Liu wurde anschließend in das zweite Gefängnis von Harbin gebracht. Sie war von der plötzlichen Verhaftung dermaßen traumatisiert, dass ihr systolischer Blutdruck auf 240–260 mmHg anstieg (ein normaler Wert liegt bei 120 oder darunter). Die Wärter brachten sie eilig in das sechste Krankenhaus von Harbin und nachdem sich ihr Zustand stabilisiert hatte, holten sie sie zurück ins Gefängnis.
Lius Mann, der an Hirnatrophie litt und pflegebedürftig war, war von ihrer Verhaftung zutiefst erschüttert und wurde bettlägerig. Über zehn Jahre lang war er auf Liu angewiesen, die ihn fütterte und wusch. Alle Verwandten wussten, dass Falun Dafa ihr die Kraft und Geduld gab, sich um einen Langzeitpatienten zu kümmern. Sie hatte 1997 angefangen, Falun Dafa zu praktizieren und bald danach ihre Gesundheit wiedererlangt. Sie behandelte ihre Schwiegertochter wie ihre eigene Tochter.
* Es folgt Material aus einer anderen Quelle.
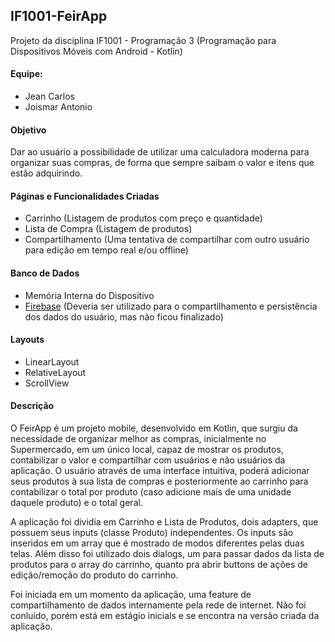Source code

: ## IF1001-FeirApp
Projeto da disciplina IF1001 - Programação 3 (Programação para Dispositivos Móveis com Android - Kotlin)

#### Equipe:

- Jean Carlos
- Joismar Antonio

#### Objetivo
Dar ao usuário a possibilidade de utilizar uma calculadora moderna para organizar suas compras, de forma que sempre saibam o valor e itens que estão adquirindo.

#### Páginas e Funcionalidades Criadas

- Carrinho (Listagem de produtos com preço e quantidade)
- Lista de Compra (Listagem de produtos)
- Compartilhamento (Uma tentativa de compartilhar com outro usuário para edição em tempo real e/ou offline)

#### Banco de Dados

- Memória Interna do Dispositivo
- [Firebase](https://firebase.google.com/) (Deveria ser utilizado para o compartilhamento e persistência dos dados do usuário, mas não ficou finalizado)

#### Layouts

- LinearLayout
- RelativeLayout
- ScrollView

#### Descrição

O FeirApp é um projeto mobile, desenvolvido em Kotlin, que surgiu da necessidade de organizar melhor as compras, inicialmente no Supermercado, em um único local, capaz de mostrar os produtos, contabilizar o valor e compartilhar com usuários e não usuários da aplicação. O usuário através de uma interface intuitiva, poderá adicionar seus produtos à sua lista de compras e posteriormente ao carrinho para contabilizar o total por produto (caso adicione mais de uma unidade daquele produto) e o total geral.

A aplicação foi dividia em Carrinho e Lista de Produtos, dois adapters, que possuem seus inputs (classe Produto) independentes. Os inputs são inseridos em um array que é mostrado de modos diferentes pelas duas telas. Além disso foi utilizado dois dialogs, um para passar dados da lista de produtos para o array do carrinho, quanto pra abrir buttons de ações de edição/remoção do produto do carrinho.

Foi iniciada em um momento da aplicação, uma feature de compartilhamento de dados internamente pela rede de internet. Não foi conluído, porém está em estágio inicials e se encontra na versão criada da aplicação.
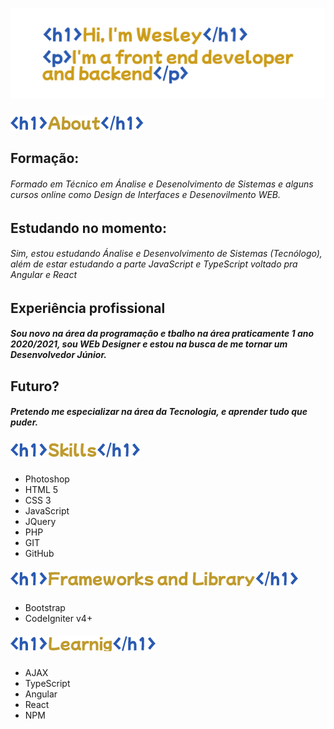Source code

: # <img src="head.png">

##### <img src="sobre.png">
## Formação:
###### Formado em Técnico em Ánalise e Desenolvimento de Sistemas e alguns cursos online como Design de Interfaces e Desenovilmento WEB.
## Estudando no momento:
###### Sim, estou estudando Ánalise e Desenvolvimento de Sistemas (Tecnólogo), além de estar estudando a parte JavaScript e TypeScript voltado pra Angular e React
## Experiência profissional
##### Sou novo na área da programação e tbalho na área praticamente 1 ano 2020/2021, sou WEb Designer e estou na busca de me tornar um Desenvolvedor Júnior.
## Futuro?
##### Pretendo me especializar na área da Tecnologia, e aprender tudo que puder.
##### <img src="habilidades.png">
* Photoshop
* HTML 5
* CSS 3
* JavaScript
* JQuery
* PHP
* GIT
* GitHub

##### <img src="framework_library.png">
* Bootstrap
* CodeIgniter v4+

##### <img src="learning.png">
* AJAX
* TypeScript
* Angular
* React
* NPM

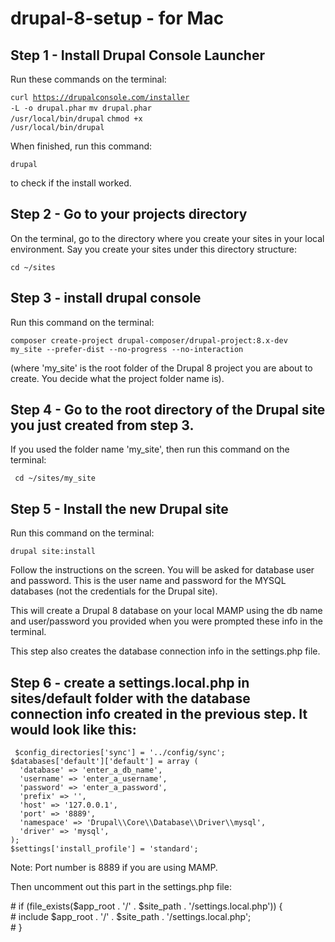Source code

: # drupal-8-setup  - for Mac

## Step 1  - Install Drupal Console Launcher
Run these commands on the terminal:

<code>curl https://drupalconsole.com/installer -L -o drupal.phar</code>
<code>mv drupal.phar /usr/local/bin/drupal</code>
<code>chmod +x /usr/local/bin/drupal</code>

When finished, run this command:

<code>drupal</code>

to check if the install worked.


## Step 2 - Go to your projects directory

On the terminal, go to the directory where you create your sites in your local environment. Say you create your sites under this directory structure: 

<code>cd ~/sites</code>

## Step 3  - install drupal console

Run this command on the terminal:

<code>composer create-project drupal-composer/drupal-project:8.x-dev my_site --prefer-dist --no-progress --no-interaction</code>

(where 'my_site' is the root folder of the Drupal 8 project you are about to create. You decide what the  project folder name is).


## Step 4 - Go to the root directory of the Drupal site you just created from step 3.

If you used the folder name 'my_site', then run this command on the terminal:

<code> cd ~/sites/my_site </code>


## Step 5 - Install the new Drupal site

Run this command on the terminal:

<code>drupal site:install</code>

Follow the instructions on the screen. You will be asked for database user and password. This is the user name and password for the MYSQL databases (not the credentials for the Drupal site).

This will create a Drupal 8 database on your local MAMP using the db name and user/password you provided when you were prompted these info in the terminal.

This step also creates the database connection info in the settings.php file.


## Step 6 - create a settings.local.php in sites/default folder with the database connection info created in the previous step. It would look like this:

<div><code> $config_directories['sync'] = '../config/sync'; </code></div>
<div><code>$databases['default']['default'] = array (
  'database' => 'enter_a_db_name',
  'username' => 'enter_a_username',
  'password' => 'enter_a_password',
  'prefix' => '',
  'host' => '127.0.0.1',
  'port' => '8889',
  'namespace' => 'Drupal\\Core\\Database\\Driver\\mysql',
  'driver' => 'mysql',
);
$settings['install_profile'] = 'standard';
</code></div>

Note: Port number is 8889 if you are using MAMP.


Then uncomment out this part in the settings.php file:

<div># if (file_exists($app_root . '/' . $site_path . '/settings.local.php')) {</div>
<div>#   include $app_root . '/' . $site_path . '/settings.local.php';</div>
<div># }</div>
Nach Lius erneuter Verhaftung nahm ihre Schwiegertochter, die bei ihr wohnte, Urlaub von der Arbeit und kümmerte sich um ihren Schwiegervater. Lius Sohn arbeitete, um die Familie zu ernähren, und machte sich Sorgen, ob sie die andauernde Haft mit ihrem hohen Blutdruck überleben würde.
Chen praktizierte Falun Dafa und erholte sich bald von ihren Krankheiten. Shi war erstaunt und schloss sich ihr 1996 an. Am 21. August 2025 war er mit seinem Elektroroller auf dem Heimweg, als ihn über zehn Beamte der Polizeistationen Huining und Ashihe sowie Mitarbeiter des Stadtteilbüros Jindu und der Gemeinde Shangjing festnahmen. Auch seine Frau, Chen, wurde verhaftet. Ihre Wohnung wurde durchsucht, und ihre Falun-Dafa-Bücher, zwei Drucker, ein Computer, 40.000 Yuan (etwa 4.800 Euro) Bargeld und einige Transparente mit Falun-Dafa-Botschaften wurden beschlagnahmt.
Shi wurde in der ersten Haftanstalt des Bezirks Acheng und seine Frau in der zweiten Haftanstalt der Stadt Harbin festgehalten. Chen war durch die Verhaftung traumatisiert und verlor ihren Appetit. Sie wurde ins Krankenhaus eingeliefert, und ihre Kinder wurden angewiesen, die Medikamentenkosten zu übernehmen. Es ist unklar, ob sie zum Zeitpunkt dieses Berichts noch im Krankenhaus ist.
Sieben Beamte der Polizeistationen Huining, Daling und Ashihe brachen am 21. August 2025 in Lis Wohnung ein und beschlagnahmten eine große Menge Falun-Dafa-Bücher sowie 400 Yuan (etwa 50 Euro) Bargeld. Sie war zuvor wegen des Praktizierens von Falun Dafa zweimal in Arbeitslagern eingesperrt gewesen, insgesamt vier Jahre. Ihre Mutter (um die Siebzig) und ihr Bruder (43), beide ebenfalls Falun-Dafa-Praktizierende, starben im Jahr 2000 beziehungsweise 2002 infolge der Verfolgung.
Wang befand sich am 21. August 2025 zu Hause, als mehrere Beamte ihr Fenster einschlugen und in ihre Wohnung eindrangen. Sie durchsuchten ihre Wohnung, bevor sie sie an einen unbekannten Ort brachten. Ihr Blutdruck schoss in die Höhe, sodass sie ins Krankenhaus eingeliefert werden musste. Es ist unklar, wo sie sich derzeit in Haft befindet.
Wang begann 2006 auf Empfehlung ihrer Schwägerin mit dem Praktizieren von Falun Dafa. Bei ihrem Mann war Anfang desselben Jahres Hirnkrebs diagnostiziert worden, und seine Schwester hatte ihm geraten, Falun Dafa zu praktizieren. Er lebte deutlich länger als von den Ärzten prognostiziert und starb 2016. Auch Wang profitierte von Falun Dafa. Sie hatte die Kraft, ihren Mann bis zu seinem Tod zu pflegen und kümmerte sich später um die Zwillinge ihrer Tochter. Ihre Tochter war durch die jüngste Verhaftung traumatisiert und weinte oft.